競馬発祥の地、英国のダービーをついに日本に縁の血が制した──今年で244回目の英ダービー(3歳、セン馬不可、芝12ハロン)が現地3日にエプソム競馬場で14頭により争われ、ディープインパクトが残した最終世代のオーギュストロダン(2番人気タイ)が中団後方からの差し切りで快勝した。

 発馬で4番枠のキングオブスティール(13番人気)がバランスを崩し、2番枠の6番人気ホワイトバーチや3番枠の4番人気ザフォクシーズが煽りを受けて後方からのレースとなる。オーギュストロダンは五分のゲートから中団の後ろに構え、直前にミリタリーオーダー(2番人気タイ)を見ながら要所のタッテナムコーナーに差し掛かった。

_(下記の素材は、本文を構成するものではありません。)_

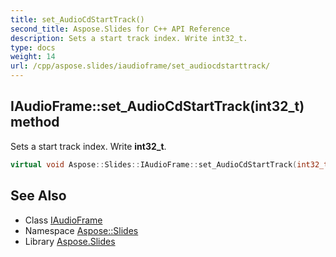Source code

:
 ```yaml
---
title: set_AudioCdStartTrack()
second_title: Aspose.Slides for C++ API Reference
description: Sets a start track index. Write int32_t.
type: docs
weight: 14
url: /cpp/aspose.slides/iaudioframe/set_audiocdstarttrack/
---
```

## IAudioFrame::set_AudioCdStartTrack(int32_t) method


Sets a start track index. Write **int32_t**.

```cpp
virtual void Aspose::Slides::IAudioFrame::set_AudioCdStartTrack(int32_t value)=0
```

## See Also

* Class [IAudioFrame](./)
* Namespace [Aspose::Slides](../)
* Library [Aspose.Slides](../../)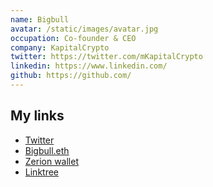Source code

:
 ```yaml
---
name: Bigbull
avatar: /static/images/avatar.jpg
occupation: Co-founder & CEO
company: KapitalCrypto
twitter: https://twitter.com/mKapitalCrypto
linkedin: https://www.linkedin.com/
github: https://github.com/
---
```


## My links

- [Twitter](https://twitter.com/KapitalCrypto)
- [Bigbull.eth](https://bigbull.eth)
- [Zerion wallet](https://app.zerion.io/bigbull.eth)
- [Linktree](https://linktr.ee/bigbull.eth)

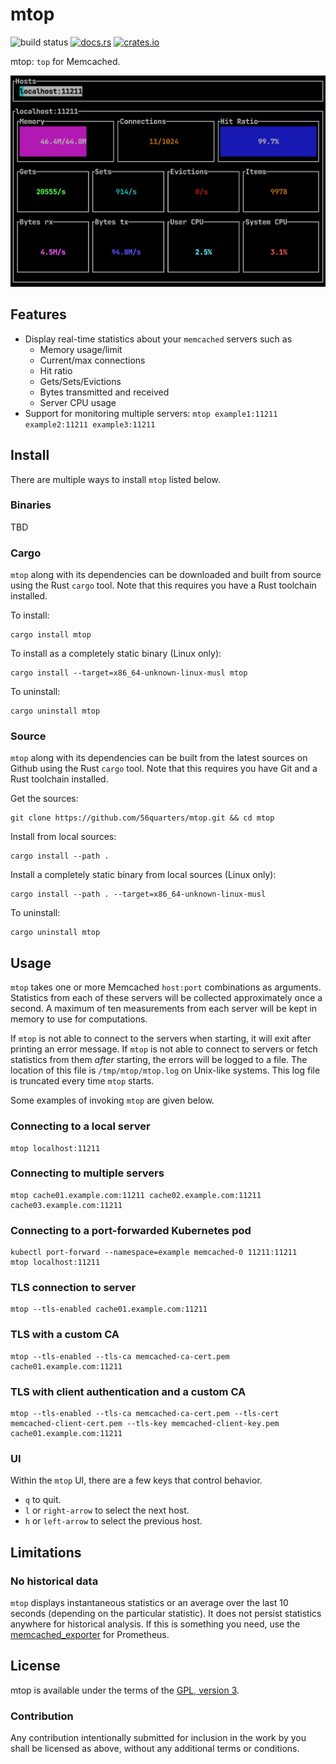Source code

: # mtop

![build status](https://github.com/56quarters/mtop/actions/workflows/rust.yml/badge.svg)
[![docs.rs](https://docs.rs/mtop/badge.svg)](https://docs.rs/mtop/)
[![crates.io](https://img.shields.io/crates/v/mtop.svg)](https://crates.io/crates/mtop/)

mtop: `top` for Memcached.

![mtop](/images/mtop.png)

## Features

* Display real-time statistics about your `memcached` servers such as
  * Memory usage/limit
  * Current/max connections
  * Hit ratio
  * Gets/Sets/Evictions
  * Bytes transmitted and received
  * Server CPU usage
* Support for monitoring multiple servers: `mtop example1:11211 example2:11211 example3:11211`

## Install

There are multiple ways to install `mtop` listed below.

### Binaries

TBD

### Cargo

`mtop` along with its dependencies can be downloaded and built from source using the
Rust `cargo` tool. Note that this requires you have a Rust toolchain installed.

To install:

```
cargo install mtop
```

To install as a completely static binary (Linux only):

```
cargo install --target=x86_64-unknown-linux-musl mtop 
```

To uninstall:

```
cargo uninstall mtop
```

### Source

`mtop` along with its dependencies can be built from the latest sources on Github using
the Rust `cargo` tool. Note that this requires you have Git and a Rust toolchain installed.

Get the sources:

```
git clone https://github.com/56quarters/mtop.git && cd mtop
```

Install from local sources:

```
cargo install --path .
```

Install a completely static binary from local sources (Linux only):

```
cargo install --path . --target=x86_64-unknown-linux-musl
```

To uninstall:

```
cargo uninstall mtop
```

## Usage

`mtop` takes one or more Memcached `host:port` combinations as arguments. Statistics from
each of these  servers will be collected approximately once a second. A maximum of ten
measurements from each server will be kept in memory to use for computations.

If `mtop` is not able to connect to the servers when starting, it will exit after printing
an error message. If `mtop` is not able to connect to servers or fetch statistics from
them _after_ starting, the errors will be logged to a file. The location of this file is
`/tmp/mtop/mtop.log` on Unix-like systems. This log file is truncated every time `mtop`
starts.

Some examples of invoking `mtop` are given below.

### Connecting to a local server
```
mtop localhost:11211
```

### Connecting to multiple servers

```
mtop cache01.example.com:11211 cache02.example.com:11211 cache03.example.com:11211
```

### Connecting to a port-forwarded Kubernetes pod

```
kubectl port-forward --namespace=example memcached-0 11211:11211
mtop localhost:11211
```

### TLS connection to server

```
mtop --tls-enabled cache01.example.com:11211
```

### TLS with a custom CA

```
mtop --tls-enabled --tls-ca memcached-ca-cert.pem cache01.example.com:11211
```

### TLS with client authentication and a custom CA

```
mtop --tls-enabled --tls-ca memcached-ca-cert.pem --tls-cert memcached-client-cert.pem --tls-key memcached-client-key.pem cache01.example.com:11211
```

### UI

Within the `mtop` UI, there are a few keys that control behavior.

* `q` to quit.
* `l` or `right-arrow` to select the next host.
* `h` or `left-arrow` to select the previous host.

## Limitations

### No historical data

`mtop` displays instantaneous statistics or an average over the last 10 seconds (depending on
the particular statistic). It does not persist statistics anywhere for historical analysis. If
this is something you need, use the [memcached_exporter](https://github.com/prometheus/memcached_exporter)
for Prometheus.

## License

mtop is available under the terms of the [GPL, version 3](LICENSE).

### Contribution

Any contribution intentionally submitted  for inclusion in the work by you
shall be licensed as above, without any additional terms or conditions.
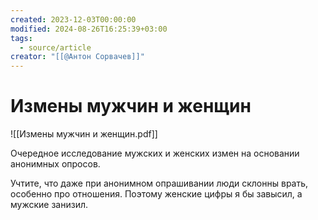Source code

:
 ```yaml
---
created: 2023-12-03T00:00:00
modified: 2024-08-26T16:25:39+03:00
tags:
  - source/article
creator: "[[@Антон Сорвачев]]"
---
```


# Измены мужчин и женщин

![[Измены мужчин и женщин.pdf]]

Очередное исследование мужских и женских измен на основании анонимных опросов.

Учтите, что даже при анонимном опрашивании люди склонны врать, особенно про отношения.
Поэтому женские цифры я бы завысил, а мужские занизил.

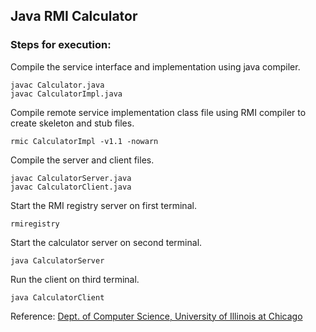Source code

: ## Java RMI Calculator  
  
### Steps for execution:  

Compile the service interface and implementation using java compiler.
```
javac Calculator.java
javac CalculatorImpl.java
```
  
Compile remote service implementation class file using RMI compiler to create skeleton and stub files.
```
rmic CalculatorImpl -v1.1 -nowarn
```

Compile the server and client files.
```
javac CalculatorServer.java
javac CalculatorClient.java
```

Start the RMI registry server on first terminal.
```
rmiregistry
```

Start the calculator server on second terminal.
```
java CalculatorServer
```

Run the client on third terminal.
```
java CalculatorClient
```
  
Reference: [Dept. of Computer Science, University of Illinois at Chicago](https://www.cs.uic.edu/~troy/fall04/cs441/rmi/calc/index.html)
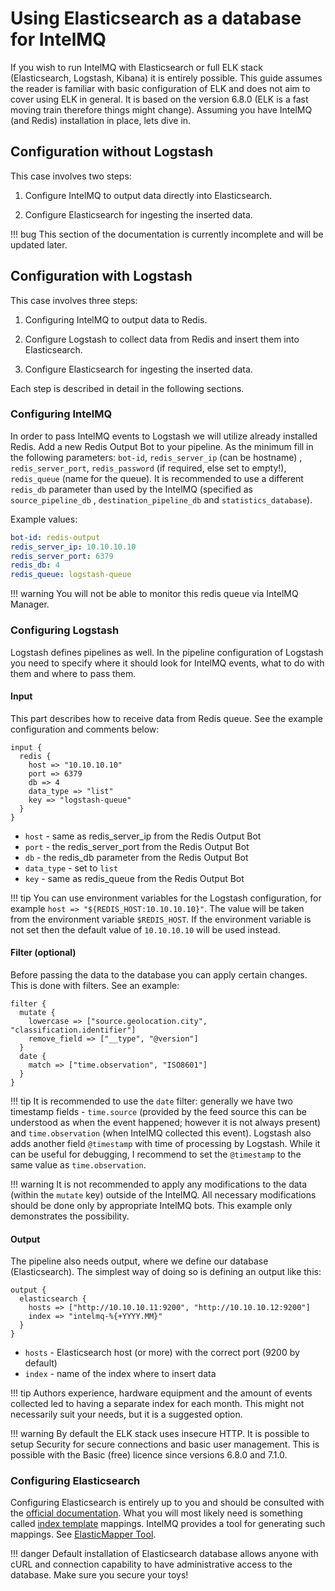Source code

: <!-- comment
   SPDX-FileCopyrightText: 2020-2023 Sebastian Wagner, Filip Pokorný
   SPDX-License-Identifier: AGPL-3.0-or-later
-->


# Using Elasticsearch as a database for IntelMQ

If you wish to run IntelMQ with Elasticsearch or full ELK stack (Elasticsearch, Logstash, Kibana) it is entirely
possible. This guide assumes the reader is familiar with basic configuration of ELK and does not aim to cover using ELK
in general. It is based on the version 6.8.0 (ELK is a fast moving train therefore things might change). Assuming you
have IntelMQ (and Redis)
installation in place, lets dive in.

## Configuration without Logstash

This case involves two steps:

1. Configure IntelMQ to output data directly into Elasticsearch.

2. Configure Elasticsearch for ingesting the inserted data.

!!! bug
    This section of the documentation is currently incomplete and will be updated later.

## Configuration with Logstash

This case involves three steps:

1. Configuring IntelMQ to output data to Redis.

2. Configure Logstash to collect data from Redis and insert them into Elasticsearch.

3. Configure Elasticsearch for ingesting the inserted data.

Each step is described in detail in the following sections.

### Configuring IntelMQ

In order to pass IntelMQ events to Logstash we will utilize already installed Redis. Add a new Redis Output Bot to your
pipeline. As the minimum fill in the following parameters: `bot-id`, `redis_server_ip` (can be hostname)
, `redis_server_port`, `redis_password` (if required, else set to empty!), `redis_queue` (name for the queue). It is
recommended to use a different `redis_db` parameter than used by the IntelMQ (specified as `source_pipeline_db`
, `destination_pipeline_db` and `statistics_database`).

Example values:

```yaml
bot-id: redis-output
redis_server_ip: 10.10.10.10
redis_server_port: 6379
redis_db: 4
redis_queue: logstash-queue
```

!!! warning 
    You will not be able to monitor this redis queue via IntelMQ Manager.

### Configuring Logstash

Logstash defines pipelines as well. In the pipeline configuration of Logstash you need to specify where it should look
for IntelMQ events, what to do with them and where to pass them.

#### Input

This part describes how to receive data from Redis queue. See the example configuration and comments below:

```
input {
  redis {
    host => "10.10.10.10"
    port => 6379
    db => 4 
    data_type => "list"
    key => "logstash-queue"
  }
}
```

- `host` - same as redis_server_ip from the Redis Output Bot
- `port` - the redis_server_port from the Redis Output Bot
- `db` - the redis_db parameter from the Redis Output Bot
- `data_type` - set to `list`
- `key` - same as redis_queue from the Redis Output Bot

!!! tip
    You can use environment variables for the Logstash configuration, for example `host => "${REDIS_HOST:10.10.10.10}"`. The value will be taken from the environment variable `$REDIS_HOST`. If the environment variable is not set then the default value of `10.10.10.10` will be used instead.

#### Filter (optional)

Before passing the data to the database you can apply certain changes. This is done with filters. See an example:

```
filter {
  mutate {
    lowercase => ["source.geolocation.city", "classification.identifier"]
    remove_field => ["__type", "@version"]
  }
  date {
    match => ["time.observation", "ISO8601"]
  }
}
```

!!! tip
    It is recommended to use the `date` filter: generally we have two timestamp fields - `time.source` (provided by the feed source this can be understood as when the event happened; however it is not always present) and `time.observation` (when IntelMQ collected this event). Logstash also adds another field `@timestamp` with time of processing by Logstash. While it can be useful for debugging, I recommend to set the `@timestamp` to the same value as `time.observation`.

!!! warning
    It is not recommended to apply any modifications to the data (within the `mutate` key) outside of the IntelMQ. All necessary modifications should be done only by appropriate IntelMQ bots. This example only demonstrates the possibility.

#### Output

The pipeline also needs output, where we define our database
(Elasticsearch). The simplest way of doing so is defining an output like this:

```
output {
  elasticsearch {
    hosts => ["http://10.10.10.11:9200", "http://10.10.10.12:9200"]
    index => "intelmq-%{+YYYY.MM}"
  }
}
```

- `hosts` - Elasticsearch host (or more) with the correct port (9200 by default)
- `index` - name of the index where to insert data

!!! tip
    Authors experience, hardware equipment and the amount of events collected led to having a separate index for each month. This might not necessarily suit your needs, but it is a suggested option.

!!! warning
    By default the ELK stack uses insecure HTTP. It is possible to setup Security for secure connections and basic user management. This is possible with the Basic (free) licence since versions 6.8.0 and 7.1.0.

### Configuring Elasticsearch

Configuring Elasticsearch is entirely up to you and should be consulted with
the [official documentation](https://www.elastic.co/guide/en/elasticsearch/reference/index.html). What you will most
likely need is something
called [index template](https://www.elastic.co/guide/en/elasticsearch/reference/current/indices-templates.html)
mappings. IntelMQ provides a tool for generating such mappings. See
[ElasticMapper Tool](https://github.com/certtools/intelmq/tree/develop/contrib/elasticsearch/README.md).

!!! danger
    Default installation of Elasticsearch database allows anyone with cURL and connection capability to have administrative access to the database. Make sure you secure your toys!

 前方ではオーギュストロダンの僚馬サンアントニオ(8番人気)とアデレードリバー(12番人気)がペースを作り、背後を5番人気パッセンジャー、L.デットーリ騎乗の1番人気アレストが固めて坂を下っていった。

 直線に入るとオーギュストロダンと並ぶように内ラチ沿いで息を潜めていたキングオブスティールが馬群の中を抜け出し先頭へ。外を回ってオーギュストロダンが追撃し、最後の1ハロンは一騎討ちの様相を呈す。オーギュストロダンは父譲りの大きく回転の速いストライドでキングオブスティールを追い詰め、体半分かわしてゴールに飛び込んだ。

 さらに4馬身3/4差の3着にホワイトバーチが最後方から追い上げ、デットーリ騎手が最後のダービー騎乗となったアレストは10着、パッセンジャーは追加登録も実らず12着、アダイヤーとの兄弟制覇が懸かったミリタリーオーダーは最下位の14着と、上位人気馬は軒並み後方に沈んだ。

 オーギュストロダンは昨年10月のフューチュリティトロフィーに続く2度目のG1制覇で重賞3勝目。それ以来の3歳初戦となった前走の英2000ギニーは道悪や発馬直後の不利もあり12着と1番人気を大きく裏切る格好になったが、この日は堅良(Good to Firm)馬場に恵まれて持てる力を遺憾なく発揮した。

 A.オブライエン調教師は2020年のサーペンタインに続くダービー制覇で自身の持つ記録を更新する9勝目、R.ムーア騎手は2013年のルーラーオブザワールド以来、10年ぶりの3勝目とした。